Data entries
○ ○ ○ ○ ○ ○ ○

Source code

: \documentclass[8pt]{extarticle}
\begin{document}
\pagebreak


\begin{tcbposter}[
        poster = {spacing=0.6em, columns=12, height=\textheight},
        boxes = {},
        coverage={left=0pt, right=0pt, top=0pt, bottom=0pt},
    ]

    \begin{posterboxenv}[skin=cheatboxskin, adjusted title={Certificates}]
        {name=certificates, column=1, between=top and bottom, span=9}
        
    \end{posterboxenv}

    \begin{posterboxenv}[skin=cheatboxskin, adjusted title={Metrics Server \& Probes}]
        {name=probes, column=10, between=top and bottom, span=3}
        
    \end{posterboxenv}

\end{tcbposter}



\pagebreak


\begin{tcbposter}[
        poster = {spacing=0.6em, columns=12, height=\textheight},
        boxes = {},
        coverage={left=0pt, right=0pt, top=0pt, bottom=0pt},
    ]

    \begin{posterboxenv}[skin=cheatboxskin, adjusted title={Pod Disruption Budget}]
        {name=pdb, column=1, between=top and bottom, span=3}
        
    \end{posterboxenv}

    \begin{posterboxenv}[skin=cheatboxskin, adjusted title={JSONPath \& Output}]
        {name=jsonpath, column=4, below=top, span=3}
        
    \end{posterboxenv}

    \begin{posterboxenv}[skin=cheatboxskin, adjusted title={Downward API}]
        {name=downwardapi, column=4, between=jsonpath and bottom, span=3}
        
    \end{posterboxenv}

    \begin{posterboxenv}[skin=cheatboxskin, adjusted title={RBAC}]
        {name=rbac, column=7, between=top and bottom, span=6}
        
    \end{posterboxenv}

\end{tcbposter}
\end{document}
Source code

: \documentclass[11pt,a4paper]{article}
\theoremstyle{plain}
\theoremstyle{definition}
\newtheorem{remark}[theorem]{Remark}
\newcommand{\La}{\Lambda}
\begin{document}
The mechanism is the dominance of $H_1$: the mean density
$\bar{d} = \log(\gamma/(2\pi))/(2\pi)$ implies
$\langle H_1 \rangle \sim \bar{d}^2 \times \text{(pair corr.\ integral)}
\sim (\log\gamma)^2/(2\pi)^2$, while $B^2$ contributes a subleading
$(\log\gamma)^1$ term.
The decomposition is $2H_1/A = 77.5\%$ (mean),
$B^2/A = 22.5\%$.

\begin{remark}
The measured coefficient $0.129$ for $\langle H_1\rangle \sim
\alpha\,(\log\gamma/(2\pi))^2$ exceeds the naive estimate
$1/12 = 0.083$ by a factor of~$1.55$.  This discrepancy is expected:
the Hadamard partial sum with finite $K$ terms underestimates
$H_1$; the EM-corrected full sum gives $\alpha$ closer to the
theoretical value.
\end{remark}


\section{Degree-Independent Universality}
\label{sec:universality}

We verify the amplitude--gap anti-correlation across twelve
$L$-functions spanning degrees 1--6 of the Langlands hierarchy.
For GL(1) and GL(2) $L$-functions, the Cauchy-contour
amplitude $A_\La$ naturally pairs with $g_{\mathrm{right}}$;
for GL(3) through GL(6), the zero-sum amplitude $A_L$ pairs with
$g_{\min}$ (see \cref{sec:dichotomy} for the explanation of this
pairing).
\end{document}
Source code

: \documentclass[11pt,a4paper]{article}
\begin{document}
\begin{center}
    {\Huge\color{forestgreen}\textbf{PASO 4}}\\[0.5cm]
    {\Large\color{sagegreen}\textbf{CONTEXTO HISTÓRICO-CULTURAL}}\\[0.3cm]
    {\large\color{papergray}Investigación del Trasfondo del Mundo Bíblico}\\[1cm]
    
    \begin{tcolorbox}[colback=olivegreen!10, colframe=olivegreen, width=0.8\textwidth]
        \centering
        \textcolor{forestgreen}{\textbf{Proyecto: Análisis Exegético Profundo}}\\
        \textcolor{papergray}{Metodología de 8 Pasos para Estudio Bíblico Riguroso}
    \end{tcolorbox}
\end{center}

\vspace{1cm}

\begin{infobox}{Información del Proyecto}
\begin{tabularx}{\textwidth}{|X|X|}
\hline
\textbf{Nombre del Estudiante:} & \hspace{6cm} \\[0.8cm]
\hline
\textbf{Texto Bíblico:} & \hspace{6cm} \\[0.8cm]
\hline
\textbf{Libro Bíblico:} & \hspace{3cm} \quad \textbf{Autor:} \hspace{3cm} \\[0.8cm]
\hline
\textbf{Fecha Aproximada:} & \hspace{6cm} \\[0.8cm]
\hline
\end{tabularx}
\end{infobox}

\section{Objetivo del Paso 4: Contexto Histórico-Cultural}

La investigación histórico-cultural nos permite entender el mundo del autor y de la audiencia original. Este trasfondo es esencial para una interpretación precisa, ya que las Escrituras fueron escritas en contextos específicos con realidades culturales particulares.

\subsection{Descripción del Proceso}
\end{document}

○ ○ ○ ○ ○ ○ ○

Word for word, write out the data.

Source code

: \documentclass[8pt]{extarticle}
\begin{document}
\pagebreak


\begin{tcbposter}[
        poster = {spacing=0.6em, columns=12, height=\textheight},
        boxes = {},
        coverage={left=0pt, right=0pt, top=0pt, bottom=0pt},
    ]

    \begin{posterboxenv}[skin=cheatboxskin, adjusted title={Certificates}]
        {name=certificates, column=1, between=top and bottom, span=9}
        
    \end{posterboxenv}

    \begin{posterboxenv}[skin=cheatboxskin, adjusted title={Metrics Server \& Probes}]
        {name=probes, column=10, between=top and bottom, span=3}
        
    \end{posterboxenv}

\end{tcbposter}



\pagebreak


\begin{tcbposter}[
        poster = {spacing=0.6em, columns=12, height=\textheight},
        boxes = {},
        coverage={left=0pt, right=0pt, top=0pt, bottom=0pt},
    ]

    \begin{posterboxenv}[skin=cheatboxskin, adjusted title={Pod Disruption Budget}]
        {name=pdb, column=1, between=top and bottom, span=3}
        
    \end{posterboxenv}

    \begin{posterboxenv}[skin=cheatboxskin, adjusted title={JSONPath \& Output}]
        {name=jsonpath, column=4, below=top, span=3}
        
    \end{posterboxenv}

    \begin{posterboxenv}[skin=cheatboxskin, adjusted title={Downward API}]
        {name=downwardapi, column=4, between=jsonpath and bottom, span=3}
        
    \end{posterboxenv}

    \begin{posterboxenv}[skin=cheatboxskin, adjusted title={RBAC}]
        {name=rbac, column=7, between=top and bottom, span=6}
        
    \end{posterboxenv}

\end{tcbposter}
\end{document}
Source code

: \documentclass[11pt,a4paper]{article}
\theoremstyle{plain}
\theoremstyle{definition}
\newtheorem{remark}[theorem]{Remark}
\newcommand{\La}{\Lambda}
\begin{document}
The mechanism is the dominance of $H_1$: the mean density
$\bar{d} = \log(\gamma/(2\pi))/(2\pi)$ implies
$\langle H_1 \rangle \sim \bar{d}^2 \times \text{(pair corr.\ integral)}
\sim (\log\gamma)^2/(2\pi)^2$, while $B^2$ contributes a subleading
$(\log\gamma)^1$ term.
The decomposition is $2H_1/A = 77.5\%$ (mean),
$B^2/A = 22.5\%$.

\begin{remark}
The measured coefficient $0.129$ for $\langle H_1\rangle \sim
\alpha\,(\log\gamma/(2\pi))^2$ exceeds the naive estimate
$1/12 = 0.083$ by a factor of~$1.55$.  This discrepancy is expected:
the Hadamard partial sum with finite $K$ terms underestimates
$H_1$; the EM-corrected full sum gives $\alpha$ closer to the
theoretical value.
\end{remark}


\section{Degree-Independent Universality}
\label{sec:universality}

We verify the amplitude--gap anti-correlation across twelve
$L$-functions spanning degrees 1--6 of the Langlands hierarchy.
For GL(1) and GL(2) $L$-functions, the Cauchy-contour
amplitude $A_\La$ naturally pairs with $g_{\mathrm{right}}$;
for GL(3) through GL(6), the zero-sum amplitude $A_L$ pairs with
$g_{\min}$ (see \cref{sec:dichotomy} for the explanation of this
pairing).
\end{document}
Source code

: \documentclass[11pt,a4paper]{article}
\begin{document}
\begin{center}
    {\Huge\color{forestgreen}\textbf{PASO 4}}\\[0.5cm]
    {\Large\color{sagegreen}\textbf{CONTEXTO HISTÓRICO-CULTURAL}}\\[0.3cm]
    {\large\color{papergray}Investigación del Trasfondo del Mundo Bíblico}\\[1cm]
    
    \begin{tcolorbox}[colback=olivegreen!10, colframe=olivegreen, width=0.8\textwidth]
        \centering
        \textcolor{forestgreen}{\textbf{Proyecto: Análisis Exegético Profundo}}\\
        \textcolor{papergray}{Metodología de 8 Pasos para Estudio Bíblico Riguroso}
    \end{tcolorbox}
\end{center}

\vspace{1cm}

\begin{infobox}{Información del Proyecto}
\begin{tabularx}{\textwidth}{|X|X|}
\hline
\textbf{Nombre del Estudiante:} & \hspace{6cm} \\[0.8cm]
\hline
\textbf{Texto Bíblico:} & \hspace{6cm} \\[0.8cm]
\hline
\textbf{Libro Bíblico:} & \hspace{3cm} \quad \textbf{Autor:} \hspace{3cm} \\[0.8cm]
\hline
\textbf{Fecha Aproximada:} & \hspace{6cm} \\[0.8cm]
\hline
\end{tabularx}
\end{infobox}

\section{Objetivo del Paso 4: Contexto Histórico-Cultural}

La investigación histórico-cultural nos permite entender el mundo del autor y de la audiencia original. Este trasfondo es esencial para una interpretación precisa, ya que las Escrituras fueron escritas en contextos específicos con realidades culturales particulares.

\subsection{Descripción del Proceso}
\end{document}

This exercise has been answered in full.